Climene, usez-en bien : vous n’aurez pas toûjours
Ce qui vous rend si fiere et si fort redoutée :
Caron nous passera sans passer les Amours ;
Devant ce temps-là mesme ils vous auront quittée.

Vous vivrez plus long-temps encor que vos attraits ;
Je ne vous réponds pas alors d’estre fidelle ;
Mes desirs languiront aussi bien que vos traits ;
L’Amant se sent déchoir aussi bien que la Belle.

Quand voulez-vous aimer que dans vostre Printemps ?
Gardez-vous bien sur tout de remettre à l’Automne :
L’Hyver vient aussi-tost ; rien n’arreste le temps ;
Climene, hastez-vous, car il n’attend personne.
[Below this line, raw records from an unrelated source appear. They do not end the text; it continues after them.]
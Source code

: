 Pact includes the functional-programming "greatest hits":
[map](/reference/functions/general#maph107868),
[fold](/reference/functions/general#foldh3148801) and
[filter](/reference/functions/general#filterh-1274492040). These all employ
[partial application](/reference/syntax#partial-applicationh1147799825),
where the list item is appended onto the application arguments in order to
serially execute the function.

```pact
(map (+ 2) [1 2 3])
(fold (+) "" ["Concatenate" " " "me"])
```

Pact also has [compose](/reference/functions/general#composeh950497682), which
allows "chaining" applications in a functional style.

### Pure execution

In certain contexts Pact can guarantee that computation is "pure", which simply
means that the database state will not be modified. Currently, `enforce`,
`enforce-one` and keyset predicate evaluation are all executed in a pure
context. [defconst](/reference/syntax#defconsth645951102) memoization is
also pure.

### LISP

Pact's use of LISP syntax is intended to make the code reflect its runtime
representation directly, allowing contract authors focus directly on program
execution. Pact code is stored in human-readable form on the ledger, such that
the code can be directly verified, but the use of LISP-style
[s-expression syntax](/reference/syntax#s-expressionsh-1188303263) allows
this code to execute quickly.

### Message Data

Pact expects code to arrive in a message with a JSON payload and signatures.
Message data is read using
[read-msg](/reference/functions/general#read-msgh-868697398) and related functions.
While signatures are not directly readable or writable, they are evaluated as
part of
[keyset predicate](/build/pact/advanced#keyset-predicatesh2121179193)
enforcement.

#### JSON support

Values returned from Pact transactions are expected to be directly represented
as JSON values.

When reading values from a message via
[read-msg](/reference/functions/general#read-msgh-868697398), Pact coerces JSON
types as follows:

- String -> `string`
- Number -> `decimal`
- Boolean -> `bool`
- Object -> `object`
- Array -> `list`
Sire, je m’en tiens-là ; bien ou mal il suffit :
La Morale d’Horace, et non pas son esprit,
Se peut voir en ces Vers.


Apollon.

Se peut voir en ces Vers. Érato, que veut dire
Que vous, qui d’ordinaire aimez si fort à rire,
Demeurez Taciturne, et laissez tout passer ?


Érato.

Je rêvois, puisqu’il faut, Sire, le confesser.


Apollon.

Sur quoy ?


Érato.

Sur quoy ? Sur le debat qui s’est émeu n’aguere.


Apollon.

Sçavoir si vous aimez ?


Érato.

Sçavoir si vous aimez ? Autrefois j’estois fiere.